Cria-se e alimenta-se uma elite, uma aristocracia jornalística sofrendo de complexo de superioridade sobre os companheiros de profissão que não foram dotados com os seus skills (dotes, em linguagem da plebe), ou então que ousam ter opiniões diferentes da versão única, recorram a fontes plurais ou tenham até o desplante de criticá-la. Os jornalistas «de referência», os iluminados conhecedores da política e dos jogos de poder, dos quais são íntimos e até actores, têm a União Europeia e a NATO na conta de infalíveis e inatacáveis, enfim são também eles pilares da «democracia liberal». Pisam as alcatifas dos poderes, bebem do fino, no caso de se esmerarem na conquista de boas referências podem até ser contemplados com uma cadeirinha num qualquer conclave de Bilderberg, entre a nata conspirativa mundial.
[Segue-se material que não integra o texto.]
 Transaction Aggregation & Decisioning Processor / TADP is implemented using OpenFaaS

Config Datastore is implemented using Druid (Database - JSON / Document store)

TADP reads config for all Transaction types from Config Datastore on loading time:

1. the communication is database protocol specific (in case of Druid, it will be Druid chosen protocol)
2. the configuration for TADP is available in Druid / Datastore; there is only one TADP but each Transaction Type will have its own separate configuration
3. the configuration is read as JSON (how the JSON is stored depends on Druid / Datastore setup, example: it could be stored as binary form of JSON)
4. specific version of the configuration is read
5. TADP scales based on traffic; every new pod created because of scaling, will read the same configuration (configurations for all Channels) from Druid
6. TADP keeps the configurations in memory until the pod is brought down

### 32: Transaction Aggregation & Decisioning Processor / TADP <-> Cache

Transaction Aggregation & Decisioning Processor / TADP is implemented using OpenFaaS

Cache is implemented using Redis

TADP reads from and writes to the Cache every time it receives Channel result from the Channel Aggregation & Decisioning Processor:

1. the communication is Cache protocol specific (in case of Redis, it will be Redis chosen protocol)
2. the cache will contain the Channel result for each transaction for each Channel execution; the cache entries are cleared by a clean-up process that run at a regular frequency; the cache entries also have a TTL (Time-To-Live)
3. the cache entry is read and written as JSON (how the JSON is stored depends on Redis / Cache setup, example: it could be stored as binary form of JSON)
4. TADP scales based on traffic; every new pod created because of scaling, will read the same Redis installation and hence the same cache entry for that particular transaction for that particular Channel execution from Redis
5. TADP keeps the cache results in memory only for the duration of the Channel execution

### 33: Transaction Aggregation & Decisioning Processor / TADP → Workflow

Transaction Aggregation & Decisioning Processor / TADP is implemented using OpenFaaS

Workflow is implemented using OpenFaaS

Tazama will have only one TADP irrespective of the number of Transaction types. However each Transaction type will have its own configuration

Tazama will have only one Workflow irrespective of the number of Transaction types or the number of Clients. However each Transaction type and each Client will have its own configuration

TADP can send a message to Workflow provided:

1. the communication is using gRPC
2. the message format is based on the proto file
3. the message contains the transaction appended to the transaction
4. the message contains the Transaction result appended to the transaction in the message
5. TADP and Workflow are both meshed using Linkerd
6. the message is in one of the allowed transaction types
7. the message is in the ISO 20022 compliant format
Porque têm atributos próprios da aristocracia, são jornalistas que não hesitam em atacar e difamar, nas suas prosas e dissertações, companheiros de profissão que se mantêm fiéis aos princípios da deontologia e teimam em ser independentes.

O jornalismo foi minado pelo «jornalismo de referência», instrumento do poder neoliberal globalista. O estado desprestigiado e desprestigiante a que o jornalismo chegou tem igualmente que ver, sem dúvida, com o papel divisionista e segregacionista representado por essa suposta elite, pelo seu desempenho na formatação da opinião única e na perseguição a quem não a segue, na descredibilização do jornalismo guiado pela deontologia e pela colagem letal aos poderes políticos e das oligarquias patronais.
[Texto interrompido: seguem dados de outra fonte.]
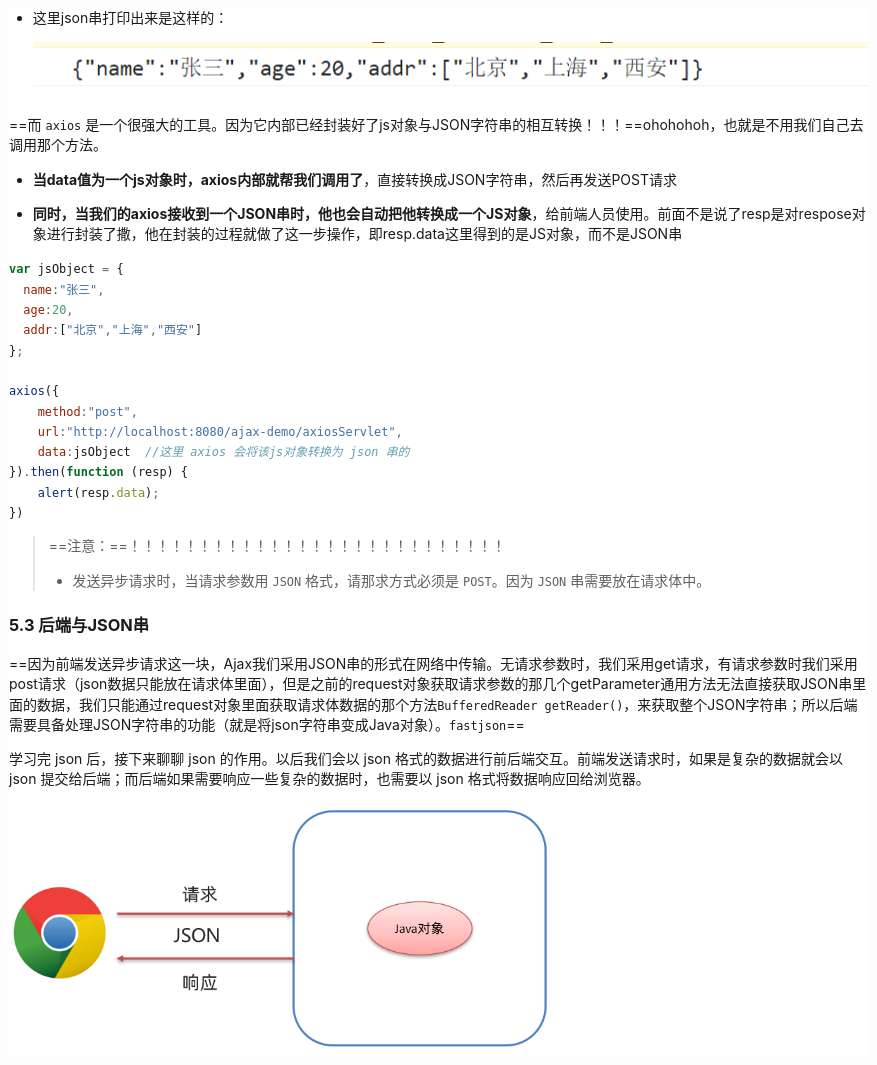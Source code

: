 - 这里json串打印出来是这样的：

  ![image-20220215144558825](images/image-20220215144558825.png)

==而 `axios` 是一个很强大的工具。因为它内部已经封装好了js对象与JSON字符串的相互转换！！！==ohohohoh，也就是不用我们自己去调用那个方法。

- **当data值为一个js对象时，axios内部就帮我们调用了**，直接转换成JSON字符串，然后再发送POST请求

- **同时，当我们的axios接收到一个JSON串时，他也会自动把他转换成一个JS对象**，给前端人员使用。前面不是说了resp是对respose对象进行封装了撒，他在封装的过程就做了这一步操作，即resp.data这里得到的是JS对象，而不是JSON串

```js
var jsObject = {
  name:"张三",
  age:20,
  addr:["北京","上海","西安"]
};

axios({
    method:"post",
    url:"http://localhost:8080/ajax-demo/axiosServlet",
    data:jsObject  //这里 axios 会将该js对象转换为 json 串的
}).then(function (resp) {
    alert(resp.data);
})
```

> ==注意：==！！！！！！！！！！！！！！！！！！！！！！！！！！！
>
> * 发送异步请求时，当请求参数用 `JSON` 格式，请那求方式必须是 `POST`。因为 `JSON` 串需要放在请求体中。



### 5.3  后端与JSON串

==因为前端发送异步请求这一块，Ajax我们采用JSON串的形式在网络中传输。无请求参数时，我们采用get请求，有请求参数时我们采用post请求（json数据只能放在请求体里面），但是之前的request对象获取请求参数的那几个getParameter通用方法无法直接获取JSON串里面的数据，我们只能通过request对象里面获取请求体数据的那个方法`BufferedReader getReader()`，来获取整个JSON字符串；所以后端需要具备处理JSON字符串的功能（就是将json字符串变成Java对象）。`fastjson`==

学习完 json 后，接下来聊聊 json 的作用。以后我们会以 json 格式的数据进行前后端交互。前端发送请求时，如果是复杂的数据就会以 json 提交给后端；而后端如果需要响应一些复杂的数据时，也需要以 json 格式将数据响应回给浏览器。

<img src="images/image-20210831104901912.png" alt="image-20210831104901912" style="zoom:70%;" />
O extermínio dos jornalistas

O extermínio físico dos jornalistas é um passo qualitativo extremo que os poderes considerados «democráticos» e aliados carnais dos centros da democracia liberal não hesitam agora em dar.

Em cento e alguns dias, Israel assassinou em Gaza mais de cem jornalistas, o maior massacre, que prossegue, de profissionais da comunicação alguma vez registado em conflitos da história moderna. Ao governo sionista de Israel tudo serve de argumento e pretexto para assassinar jornalistas e também as suas famílias.

Wahel Dahdouh, jornalista palestiniano chefe da delegação de Gaza da estação televisiva Al Jazeera, com sede no Catar, perdeu a mulher, três filhos e um neto às mãos de soldados israelitas. Um dos filhos era igualmente jornalista e foi abatido na região de Rafah, no sul do território junto à fronteira com o Egipto, em zona que as tropas sionistas prometeram livre de acções militares.

Shireen Abu Akleh, jornalista com dupla nacionalidade palestiniana e norte-americana, igualmente ao serviço da Al Jazeera, foi fuzilada intencionalmente, há meses, por um soldado sionista na Cisjordânia ocupada. De Washington não chegou qualquer acção efectiva de repúdio.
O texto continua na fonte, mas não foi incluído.